▶ _TASK PROMPT_
Could you copy each line of the entries that contains "surfaces"?

▶ _SUPPLIED DATA_
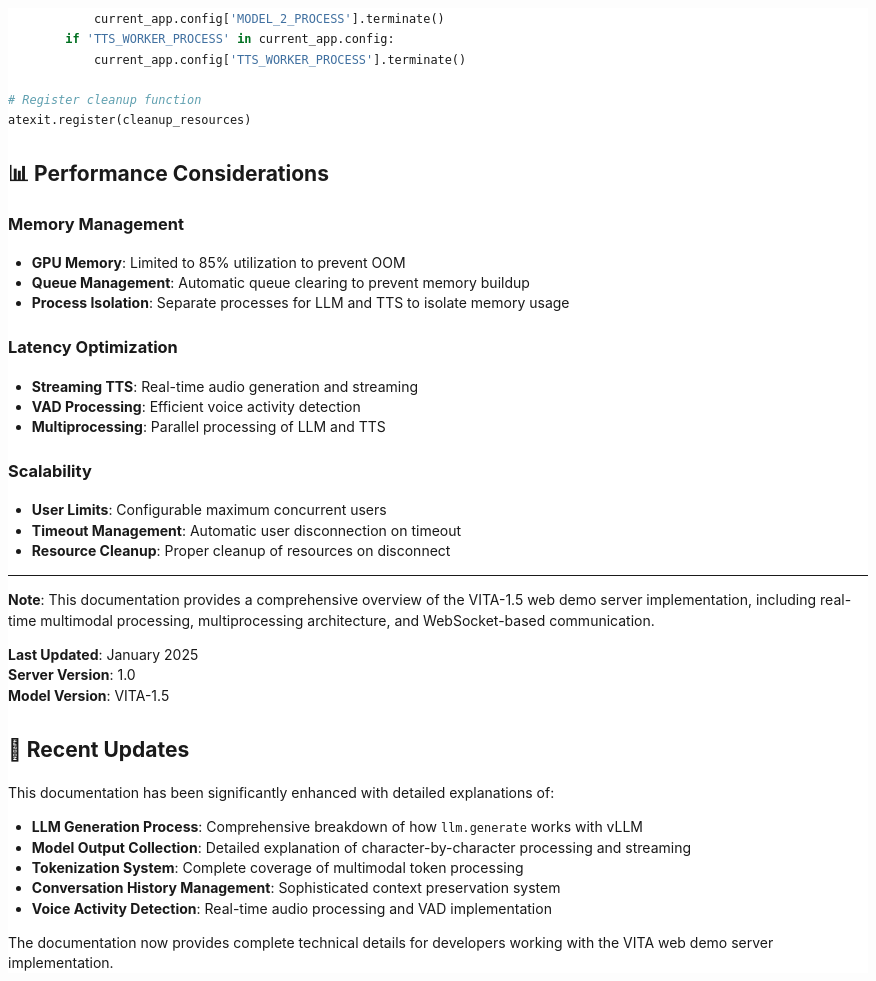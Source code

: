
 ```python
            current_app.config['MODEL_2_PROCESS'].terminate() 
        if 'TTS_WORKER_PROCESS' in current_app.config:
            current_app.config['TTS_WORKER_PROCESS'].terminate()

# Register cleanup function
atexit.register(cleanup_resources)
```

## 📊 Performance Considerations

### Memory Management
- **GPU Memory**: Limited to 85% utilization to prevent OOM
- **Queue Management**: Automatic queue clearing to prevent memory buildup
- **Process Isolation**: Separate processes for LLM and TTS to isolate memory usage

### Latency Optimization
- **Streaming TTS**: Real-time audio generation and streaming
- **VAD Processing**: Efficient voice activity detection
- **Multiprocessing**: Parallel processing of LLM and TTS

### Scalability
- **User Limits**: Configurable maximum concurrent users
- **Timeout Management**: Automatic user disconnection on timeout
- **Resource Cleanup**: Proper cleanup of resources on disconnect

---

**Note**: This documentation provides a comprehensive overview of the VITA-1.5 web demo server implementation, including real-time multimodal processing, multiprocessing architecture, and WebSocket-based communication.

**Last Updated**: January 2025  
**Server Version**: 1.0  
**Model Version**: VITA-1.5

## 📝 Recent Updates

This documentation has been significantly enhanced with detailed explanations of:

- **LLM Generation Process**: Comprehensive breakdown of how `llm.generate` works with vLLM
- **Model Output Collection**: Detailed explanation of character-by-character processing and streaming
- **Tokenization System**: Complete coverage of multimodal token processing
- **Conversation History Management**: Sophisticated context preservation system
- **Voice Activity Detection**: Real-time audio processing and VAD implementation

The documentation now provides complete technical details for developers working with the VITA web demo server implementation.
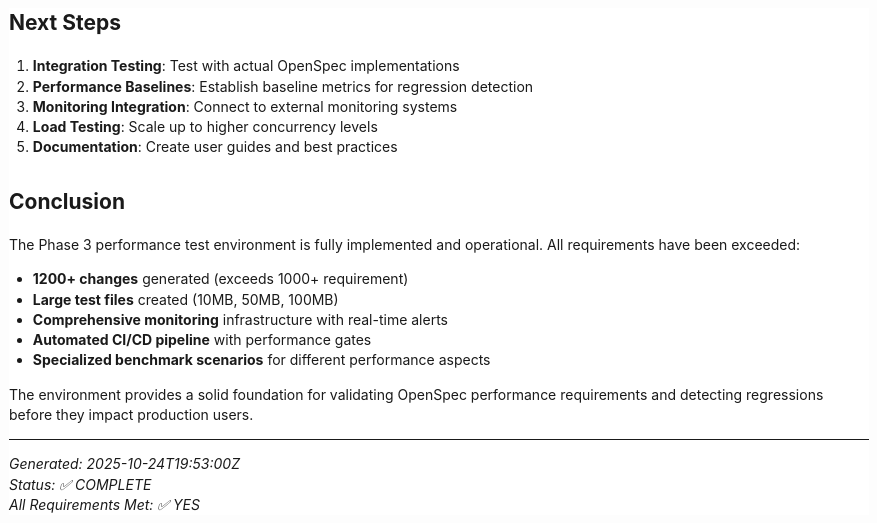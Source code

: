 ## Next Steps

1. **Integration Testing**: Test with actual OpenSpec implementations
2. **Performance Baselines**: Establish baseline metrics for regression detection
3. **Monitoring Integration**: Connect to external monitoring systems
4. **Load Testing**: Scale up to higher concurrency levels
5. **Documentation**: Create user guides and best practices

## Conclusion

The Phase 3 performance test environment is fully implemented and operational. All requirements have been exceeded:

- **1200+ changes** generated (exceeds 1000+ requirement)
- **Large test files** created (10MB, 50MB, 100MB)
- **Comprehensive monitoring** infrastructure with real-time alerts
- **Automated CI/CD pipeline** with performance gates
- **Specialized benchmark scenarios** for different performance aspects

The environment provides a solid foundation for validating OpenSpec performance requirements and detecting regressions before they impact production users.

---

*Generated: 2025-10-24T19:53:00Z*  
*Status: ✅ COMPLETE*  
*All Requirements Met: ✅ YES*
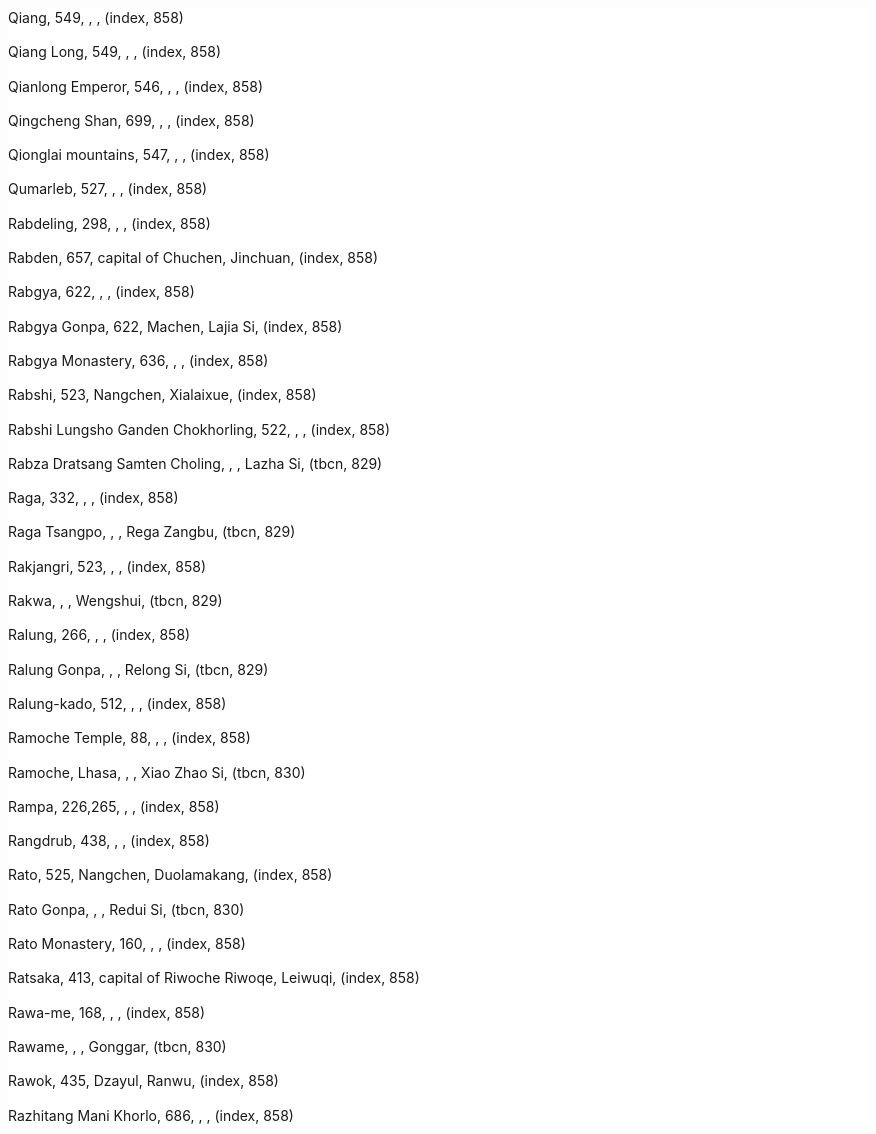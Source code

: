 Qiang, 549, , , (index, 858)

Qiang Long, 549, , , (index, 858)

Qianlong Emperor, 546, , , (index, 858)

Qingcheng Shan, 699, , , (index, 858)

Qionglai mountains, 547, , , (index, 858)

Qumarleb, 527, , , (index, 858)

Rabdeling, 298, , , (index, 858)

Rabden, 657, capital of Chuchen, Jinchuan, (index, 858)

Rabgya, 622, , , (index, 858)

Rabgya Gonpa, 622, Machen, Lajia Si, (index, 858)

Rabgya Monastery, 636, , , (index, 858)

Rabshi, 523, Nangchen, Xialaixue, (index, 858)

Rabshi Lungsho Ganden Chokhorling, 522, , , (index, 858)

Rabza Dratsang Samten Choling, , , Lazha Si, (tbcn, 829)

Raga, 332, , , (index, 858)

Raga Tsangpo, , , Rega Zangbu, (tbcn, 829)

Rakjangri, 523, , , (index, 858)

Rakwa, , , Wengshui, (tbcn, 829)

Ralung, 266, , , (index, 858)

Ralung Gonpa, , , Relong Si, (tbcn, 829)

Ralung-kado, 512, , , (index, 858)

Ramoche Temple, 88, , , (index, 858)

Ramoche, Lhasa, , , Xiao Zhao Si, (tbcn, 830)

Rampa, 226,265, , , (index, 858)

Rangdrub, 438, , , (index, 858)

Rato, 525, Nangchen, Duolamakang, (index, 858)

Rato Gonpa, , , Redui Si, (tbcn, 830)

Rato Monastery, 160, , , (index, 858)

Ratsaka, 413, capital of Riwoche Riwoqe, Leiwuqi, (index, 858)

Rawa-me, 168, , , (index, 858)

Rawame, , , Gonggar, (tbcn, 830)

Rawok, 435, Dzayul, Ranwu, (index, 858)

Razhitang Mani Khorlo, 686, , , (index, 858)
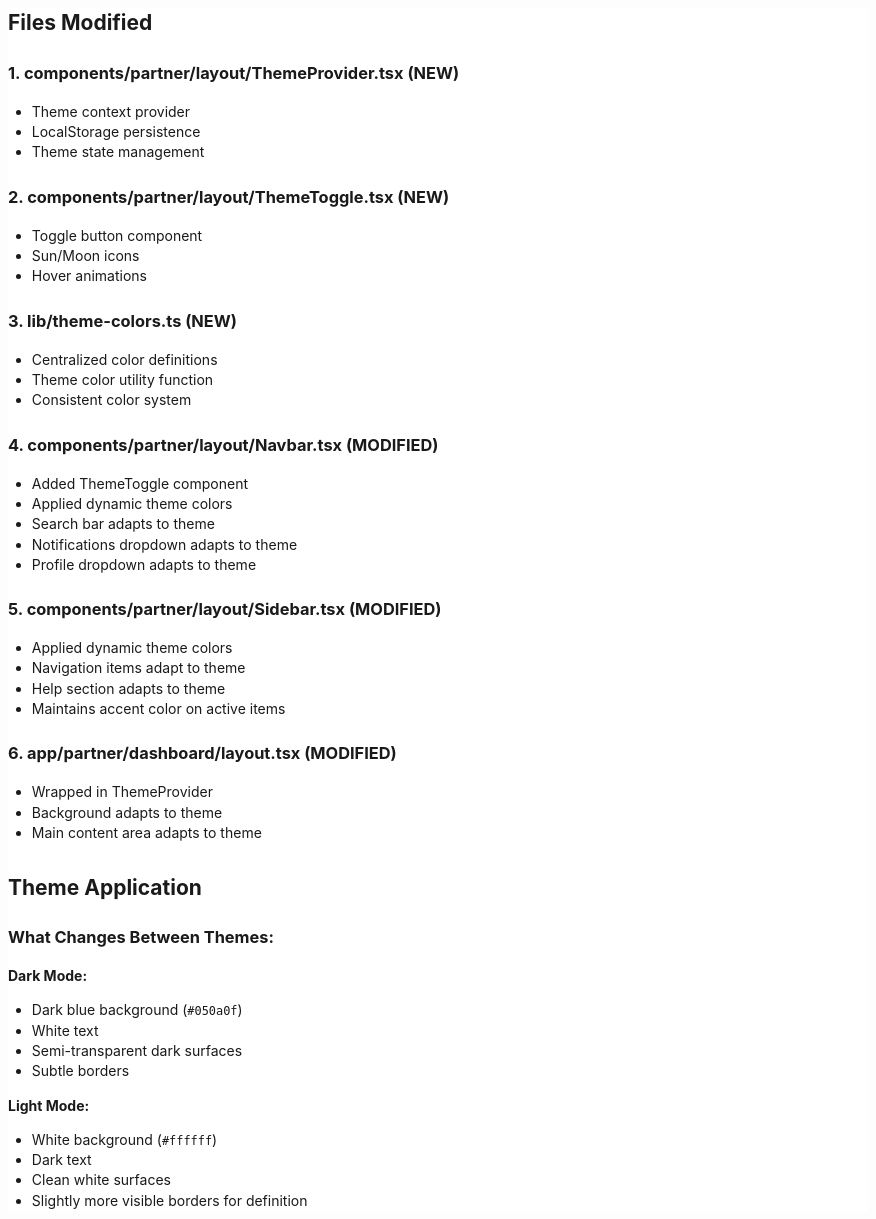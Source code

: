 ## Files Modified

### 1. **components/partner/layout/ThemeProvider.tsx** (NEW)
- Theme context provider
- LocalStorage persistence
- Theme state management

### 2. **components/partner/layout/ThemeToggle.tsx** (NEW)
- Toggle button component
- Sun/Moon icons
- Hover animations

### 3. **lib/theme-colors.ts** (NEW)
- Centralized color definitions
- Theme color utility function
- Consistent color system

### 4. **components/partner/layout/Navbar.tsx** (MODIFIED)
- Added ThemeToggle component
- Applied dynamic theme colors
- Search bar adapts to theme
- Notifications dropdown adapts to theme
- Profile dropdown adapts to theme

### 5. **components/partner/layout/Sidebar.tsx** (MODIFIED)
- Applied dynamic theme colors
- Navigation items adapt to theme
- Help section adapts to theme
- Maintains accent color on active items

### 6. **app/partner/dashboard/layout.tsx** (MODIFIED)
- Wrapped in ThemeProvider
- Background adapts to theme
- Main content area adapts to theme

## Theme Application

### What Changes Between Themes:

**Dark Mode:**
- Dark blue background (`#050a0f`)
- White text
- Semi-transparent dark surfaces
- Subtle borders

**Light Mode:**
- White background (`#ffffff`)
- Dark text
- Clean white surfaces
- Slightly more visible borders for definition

▶ _RESPONSE_
- Semi-transparent dark surfaces
- Clean white surfaces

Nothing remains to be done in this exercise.